### Source information ###
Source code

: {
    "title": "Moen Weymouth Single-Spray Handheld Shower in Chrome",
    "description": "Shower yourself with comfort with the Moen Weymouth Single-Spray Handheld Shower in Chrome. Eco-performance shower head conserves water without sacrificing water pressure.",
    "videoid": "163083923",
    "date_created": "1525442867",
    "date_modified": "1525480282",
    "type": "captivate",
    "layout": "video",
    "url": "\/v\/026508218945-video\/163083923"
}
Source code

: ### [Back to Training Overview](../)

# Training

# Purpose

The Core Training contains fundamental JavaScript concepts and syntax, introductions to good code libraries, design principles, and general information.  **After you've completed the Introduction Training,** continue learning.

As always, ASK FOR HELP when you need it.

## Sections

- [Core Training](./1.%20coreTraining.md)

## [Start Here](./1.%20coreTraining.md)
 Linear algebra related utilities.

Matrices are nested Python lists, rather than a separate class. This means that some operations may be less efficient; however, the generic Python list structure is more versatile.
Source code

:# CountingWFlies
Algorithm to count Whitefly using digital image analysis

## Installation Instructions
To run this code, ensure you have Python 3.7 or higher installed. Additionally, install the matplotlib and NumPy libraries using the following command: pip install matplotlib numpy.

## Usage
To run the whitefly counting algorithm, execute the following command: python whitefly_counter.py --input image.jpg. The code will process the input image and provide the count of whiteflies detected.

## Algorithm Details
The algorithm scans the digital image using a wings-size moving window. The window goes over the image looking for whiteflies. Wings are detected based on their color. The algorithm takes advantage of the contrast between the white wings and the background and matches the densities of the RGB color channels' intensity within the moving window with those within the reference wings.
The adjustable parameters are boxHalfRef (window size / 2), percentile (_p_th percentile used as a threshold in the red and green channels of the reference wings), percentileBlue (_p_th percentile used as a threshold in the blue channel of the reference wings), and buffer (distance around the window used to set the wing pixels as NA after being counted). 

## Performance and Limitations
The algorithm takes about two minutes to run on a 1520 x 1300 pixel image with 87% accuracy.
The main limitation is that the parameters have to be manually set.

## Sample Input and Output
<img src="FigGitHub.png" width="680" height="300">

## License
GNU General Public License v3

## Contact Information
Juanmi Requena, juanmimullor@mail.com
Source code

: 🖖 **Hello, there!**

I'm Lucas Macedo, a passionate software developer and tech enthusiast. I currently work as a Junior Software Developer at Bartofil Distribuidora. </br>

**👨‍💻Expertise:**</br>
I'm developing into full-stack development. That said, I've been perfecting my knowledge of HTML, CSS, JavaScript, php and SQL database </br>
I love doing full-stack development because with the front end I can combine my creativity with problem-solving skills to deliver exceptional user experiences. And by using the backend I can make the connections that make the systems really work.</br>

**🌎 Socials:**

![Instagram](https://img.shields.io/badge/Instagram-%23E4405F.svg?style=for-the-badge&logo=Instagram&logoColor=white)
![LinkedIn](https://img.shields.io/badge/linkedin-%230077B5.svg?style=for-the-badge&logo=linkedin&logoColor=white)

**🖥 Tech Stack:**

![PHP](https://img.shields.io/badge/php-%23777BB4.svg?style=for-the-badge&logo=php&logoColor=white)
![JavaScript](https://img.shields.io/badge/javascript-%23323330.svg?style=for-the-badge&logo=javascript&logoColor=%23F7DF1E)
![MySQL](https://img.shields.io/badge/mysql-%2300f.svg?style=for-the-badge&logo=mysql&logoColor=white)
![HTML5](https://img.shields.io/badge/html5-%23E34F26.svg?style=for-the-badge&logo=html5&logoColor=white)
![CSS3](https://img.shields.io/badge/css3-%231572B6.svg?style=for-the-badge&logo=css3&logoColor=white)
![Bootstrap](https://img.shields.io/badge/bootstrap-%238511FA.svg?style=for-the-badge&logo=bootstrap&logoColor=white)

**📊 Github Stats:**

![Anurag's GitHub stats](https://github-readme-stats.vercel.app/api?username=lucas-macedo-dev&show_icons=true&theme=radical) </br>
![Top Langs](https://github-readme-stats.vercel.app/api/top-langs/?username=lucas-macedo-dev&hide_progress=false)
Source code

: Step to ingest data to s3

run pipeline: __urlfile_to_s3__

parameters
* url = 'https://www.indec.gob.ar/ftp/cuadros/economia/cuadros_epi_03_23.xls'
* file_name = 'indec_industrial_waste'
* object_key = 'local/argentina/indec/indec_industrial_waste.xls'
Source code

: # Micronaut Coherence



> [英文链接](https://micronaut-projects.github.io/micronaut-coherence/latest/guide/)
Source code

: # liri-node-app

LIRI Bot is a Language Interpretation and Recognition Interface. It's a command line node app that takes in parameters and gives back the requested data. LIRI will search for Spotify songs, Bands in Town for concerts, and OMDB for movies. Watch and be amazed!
###
# What you are asked to do:
Scan the lines above for the word "whiteflies", then copy each line that has it.

# Output of the exercise:
To run the whitefly counting algorithm, execute the following command: python whitefly_counter.py --input image.jpg. The code will process the input image and provide the count of whiteflies detected.
The algorithm scans the digital image using a wings-size moving window. The window goes over the image looking for whiteflies. Wings are detected based on their color. The algorithm takes advantage of the contrast between the white wings and the background and matches the densities of the RGB color channels' intensity within the moving window with those within the reference wings.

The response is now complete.